Warum Werbung?

Werbung (1) ist doch nur oberflächlicher Hokuspokus, der Menschen Dinge verkauft, die sie nicht brauchen. Warum – ja warum – machen wir alle es trotzdem?

Von Dr. Gordon Euchler, Global Planning Director bei Ogilvy & Mather, Düsseldorf.

 

Die Marketingbranche hängt an der Nadel der Zukunft. Keiner kann schnell genug rausfinden, was das nächste Big Thing, der kommende Trend und die neueste Technologie ist. So rennen und stolpern wir immer schneller der Zukunft entgegen. Wer hat schon Zeit kurz innezuhalten oder gar einen Blick zurück zu wagen? Wer in der Werbung fragt schon: Auf welchem Fundament stehen wir? Oder noch besser: Ist es gut, dass wir Werbung machen?

 

Werbung muss nicht böse sein.

Es gibt so viele einfache, offensichtliche Antworten: Werbung kann Wachstum erschaffen – während sich so viele andere auf das Kostenkürzen beschränken.
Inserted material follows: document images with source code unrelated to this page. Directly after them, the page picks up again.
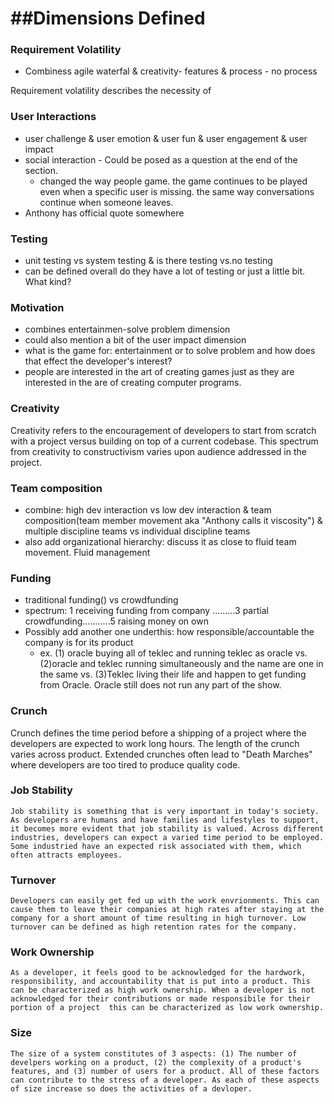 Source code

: ##Dimensions Defined
===

### Requirement Volatility
   - Combiness agile waterfal & creativity- features & process - no process

   Requirement volatility describes the necessity of 
   
### User Interactions
   - user challenge & user emotion & user fun & user engagement & user impact
   - social interaction - Could be posed as a question at the end of the section.
      - changed the way people game. the game continues to be played even when a specific user is missing. the same way conversations continue when someone leaves.
   - Anthony has official quote somewhere
   
### Testing
 - unit testing vs system testing & is there testing vs.no testing
 - can be defined overall do they have a lot of testing or just a little bit. What kind?
 
### Motivation
   - combines entertainmen-solve problem dimension
   - could also mention a bit of the user impact dimension
   - what is the game for: entertainment or to solve problem and how does that effect the developer's interest?
   - people are interested in the art of creating games just as they are interested in the are of creating computer programs.
   
### Creativity
   
   Creativity refers to the encouragement of developers to start from scratch with a project versus building on top of a current codebase. This spectrum from creativity to constructivism varies upon audience addressed in the project.

### Team composition
   - combine: high dev interaction vs low dev interaction  & team composition(team member movement aka "Anthony calls it viscosity") & multiple discipline teams vs individual discipline teams
   - also add organizational hierarchy: discuss it as close to fluid team movement. Fluid management

### Funding
   - traditional funding() vs crowdfunding
   - spectrum: 1 receiving funding from company .........3 partial crowdfunding...........5 raising money on own
   - Possibly add another one underthis: how responsible/accountable the company is for its product
      - ex. (1) oracle buying all of teklec and running teklec as oracle vs. (2)oracle and teklec running simultaneously and the name are one in the same vs. (3)Teklec living their life and happen to get funding from Oracle. Oracle still does not run any part of the show.
   
### Crunch
   
   Crunch defines the time period before a shipping of a project where the developers are expected to work long hours. 
   The length of the crunch varies across product. Extended crunches often lead to "Death Marches" where developers are too tired to produce quality code.

### Job Stability
	
	Job stability is something that is very important in today's society. As developers are humans and have families and lifestyles to support, it becomes more evident that job stability is valued. Across different industries, developers can expect a varied time period to be employed. Some industried have an expected risk associated with them, which often attracts employees.
   
### Turnover
   	
   	Developers can easily get fed up with the work envrionments. This can cause them to leave their companies at high rates after staying at the company for a short amount of time resulting in high turnover. Low turnover can be defined as high retention rates for the company. 

### Work Ownership
		
	As a developer, it feels good to be acknowledged for the hardwork, responsibility, and accountability that is put into a product. This can be characterized as high work ownership. When a developer is not acknowledged for their contributions or made responsibile for their portion of a project  this can be characterized as low work ownership.

### Size
	
	The size of a system constitutes of 3 aspects: (1) The number of develpers working on a product, (2) the complexity of a product's features, and (3) number of users for a product. All of these factors can contribute to the stress of a developer. As each of these aspects of size increase so does the activities of a devloper.
   
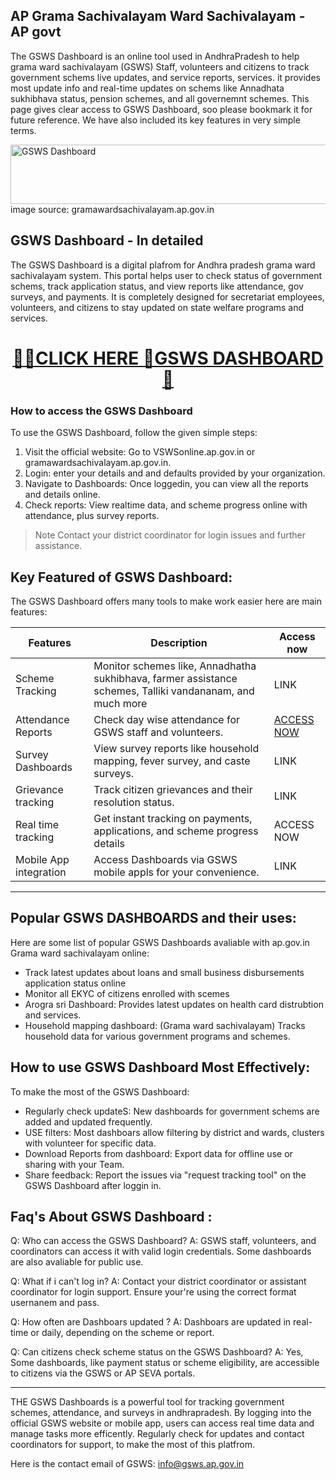 ## AP Grama Sachivalayam Ward Sachivalayam - AP govt 

The GSWS Dashboard is an online tool used in AndhraPradesh to help grama ward sachivalayam (GSWS) Staff, volunteers and citizens to track government schems live updates, and service reports, services. 
it provides most update info and real-time updates on schems like Annadhata sukhibhava status, pension schemes, and all governemnt schemes. This page gives clear access to GSWS Dashboard, soo please bookmark it
for future reference. We have also included its key features in very simple terms.

<img width="1211" height="95" alt="GSWS Dashboard" src="https://github.com/user-attachments/assets/3cc6e5d0-66fc-475f-b1d5-2ae93af5671b" />
image source: gramawardsachivalayam.ap.gov.in

## GSWS Dashboard - In detailed

The GSWS Dashboard is a digital plafrom for Andhra pradesh grama ward sachivalayam system. This portal helps user to check status of government schems, track application status, and view reports like attendance, gov surveys, and payments. It is completely designed for secretariat employees, volunteers, and citizens to stay updated on state welfare programs and services.

<center><h1><a href="https://apw.org.in/gsws/">🎇🎇CLICK HERE 🚩GSWS DASHBOARD 🔗</a></h1></center>

### How to access the GSWS Dashboard

To use the GSWS Dashboard, follow the given simple steps:

1. Visit the official website: Go to VSWSonline.ap.gov.in or gramawardsachivalayam.ap.gov.in.
2. Login: enter your details and and defaults provided by your organization.
3. Navigate to Dashboards: Once loggedin, you can view all the reports and details online.
4. Check reports: View realtime data, and scheme progress online with attendance, plus survey reports.

> Note Contact your district coordinator for login issues and further assistance.

## Key Featured of GSWS Dashboard:

The GSWS Dashboard offers many tools to make work easier here are main features: 

| Features | Description | Access now |
| -------- | ------------ | ---------- |
| Scheme Tracking | Monitor schemes like, Annadhatha sukhibhava, farmer assistance schemes, Talliki vandananam, and much more | LINK |
| Attendance Reports | Check day wise attendance for GSWS staff and volunteers. | [ACCESS NOW](https://gramawardsachivalayam.ap.gov.in/GSWSDASHBOARD/#!/DashBoardReports) |
| Survey Dashboards  | View survey reports like household mapping, fever survey, and caste surveys. | LINK | 
| Grievance tracking | Track citizen grievances and their resolution status. | LINK | 
| Real time tracking | Get instant tracking on payments, applications, and scheme progress details | ACCESS NOW |
| Mobile App integration | Access Dashboards via GSWS mobile appls for your convenience. | LINK |

---------

## Popular GSWS DASHBOARDS and their uses: 

Here are some list of popular GSWS Dashboards avaliable with ap.gov.in Grama ward sachivalayam online:

* Track latest updates about loans and small business disbursements application status online
* Monitor all EKYC of citizens enrolled with scemes
* Arogra sri Dashboard: Provides latest updates on health card distrubtion and services.
* Household mapping dashboard: (Grama ward sachivalayam) Tracks household data for various government programs and schemes.

## How to use GSWS Dashboard Most Effectively:

To make the most of the GSWS Dashboard:

* Regularly check updateS: New dashboards for government schems are added and updated frequently.
* USE filters: Most dashboars allow filtering by district and wards, clusters with volunteer for specific data.
* Download Reports from dashboard: Export data for offline use or sharing with your Team.
* Share feedback: Report the issues via "request tracking tool" on the GSWS Dashboard after loggin in.

## Faq's About GSWS Dashboard :

Q: Who can access the GSWS Dashboard?
A: GSWS staff, volunteers, and coordinators can access it with valid login credentials. Some dashboards are also avaliable for public use.

Q: What if i can't log in?
A: Contact your district coordinator or assistant coordinator for login support. Ensure your're using the  correct format usernanem and pass.

Q: How often are Dashboars updated ?
A: Dashboars are updated in real-time or daily, depending on the scheme or report.

Q: Can citizens check scheme status on the GSWS Dashboard?
A: Yes, Some dashboards, like payment status or scheme eligibility, are accessible to citizens via the GSWS or AP SEVA portals.

------

THE GSWS Dashboards is a powerful tool for tracking government schemes, attendance, and surveys in andhrapradesh. By logging into the official GSWS website or mobile app, users can access real time data and manage tasks more efficently. Regularly check for updates and contact coordinators for support, to make the most of this platfrom. 

Here is the contact email of GSWS: info@gsws.ap.gov.in 
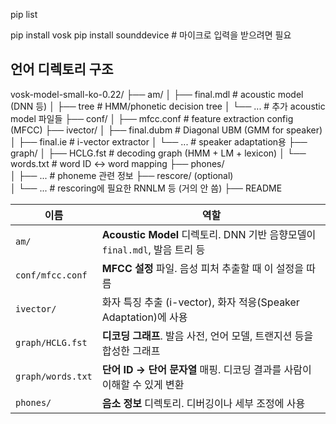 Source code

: pip list

pip install vosk
pip install sounddevice  # 마이크로 입력을 받으려면 필요

## 언어 디렉토리 구조

vosk-model-small-ko-0.22/
├── am/
│   ├── final.mdl            # acoustic model (DNN 등)
│   ├── tree                 # HMM/phonetic decision tree
│   └── ...                  # 추가 acoustic model 파일들
├── conf/
│   ├── mfcc.conf            # feature extraction config (MFCC)
├── ivector/
│   ├── final.dubm           # Diagonal UBM (GMM for speaker)
│   ├── final.ie             # i-vector extractor
│   └── ...                  # speaker adaptation용
├── graph/
│   ├── HCLG.fst             # decoding graph (HMM + LM + lexicon)
│   └── words.txt            # word ID <-> word mapping
├── phones/                 
│   ├── ...                  # phoneme 관련 정보
├── rescore/ (optional)      
│   └── ...                  # rescoring에 필요한 RNNLM 등 (거의 안 씀)
├── README


| 이름                | 역할                                                                |
| ----------------- | ----------------------------------------------------------------- |
| `am/`             | **Acoustic Model** 디렉토리. DNN 기반 음향모델이 `final.mdl`, 발음 트리 등 |
| `conf/mfcc.conf`  | **MFCC 설정** 파일. 음성 피처 추출할 때 이 설정을 따름                            |
| `ivector/`        | 화자 특징 추출 (i-vector), 화자 적응(Speaker Adaptation)에 사용              |
| `graph/HCLG.fst`  | **디코딩 그래프**. 발음 사전, 언어 모델, 트랜지션 등을 합성한 그래프                       |
| `graph/words.txt` | **단어 ID → 단어 문자열** 매핑. 디코딩 결과를 사람이 이해할 수 있게 변환                   |
| `phones/`         | **음소 정보** 디렉토리. 디버깅이나 세부 조정에 사용                                 |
Werbung ist die vielleicht größte Universität zum Studieren menschlichen Verhaltens. Laut Jerry Della Femina ist Werbung der größte Spaß, bei dem man seine Hosen anlassen kann. All das ist zwar wundervoll, aber all das hat mich nicht dazu gebracht, aus der akademischen Blase Cambridge in die Welt der Werbung zu wechseln. All das lässt mich nicht morgens aufstehen.

 

Der Grund, warum ich Werbung mache, liegt tiefer. Oder höher. Heute können wir alle „on the shoulders of giants“ stehen. (2) Den Schultern von Männern (und hoffentlich bald auch ein paar Frauen) wie Bill Bernbach, David Ogilvy, Stephen King, John Webster, Stanley Pollitt und Colin Millward beziehungsweise ihren Arbeiten. Und in solch luftiger Höhe steht es sich sehr gut. Denn all diese Arbeiten zeichnet etwas Besonderes aus.

 

Aufklärung und Erleuchtung

Für die besten Arbeiten machen wir Planner uns immer wieder auf die Suche nach Insights. Jeremy Bullmore vergleicht sie mit Kühlschränken. Wenn man hereinschaut, geht ein Licht an, und wir sehen das Produkt und die Zielgruppe klarer. Eine überraschende Tür geht auf; wo vorher lauter Bäume waren, sehen wir den Wald, Cannes, D&AD, IPA, Ruhm und Ehre.

 

Aber die großartigsten Kampagnen aller Zeiten lassen nicht nur ein paar Werbern in der Agentur ein Licht aufgehen. Sie verschaffen dieses Gefühl den Menschen da draußen. Den Millionen von YouTubern, RTL2- und HBO-Glotzern dieser Welt. Diese Kampagnen ergreifen uns alle. Sie nehmen uns mit auf eine Reise, auf der wir etwas Neues, Überraschendes, Emotionales oder Humorvolles entdecken. Ein wenig Sinn finden. Über die Welt, in der wir leben. Über die Menschen, mit denen wir leben. Und ganz, ganz selten gehen sie so tief, dass wir etwas Neues über uns selbst entdecken. Und sie hören nicht da auf: sie lassen es uns fühlen und danach handeln. „Happiness is a cigar called Hamlet“ und Heinekens „Refreshes the parts other beers cannot reach“ erinnern mich immer wieder daran, wie dumm ich aussehe, wenn ich versuche, alles unter Kontrolle zu haben. AOLs „The Internet is a good thing/bad thing“ reißt mich aus meiner Furcht vor zu viel Technologie. Und macht mich vorsichtig, wenn ich dem nächsten Gadget manisch verfallen bin. Mit Jack Whites Coke-Spot gibt es tatsächlich Momente, bei denen ich Menschen auf der Straße anlächle (oder es zumindest versuche). Und mit Weetabix‘ „Fuel for big days“, dass Werbung stressig ist. Aber die Tage meiner Kinder vielleicht viel anspruchsvoller sind.

 

Nicht für die wenigen Auserwählten. Für alle.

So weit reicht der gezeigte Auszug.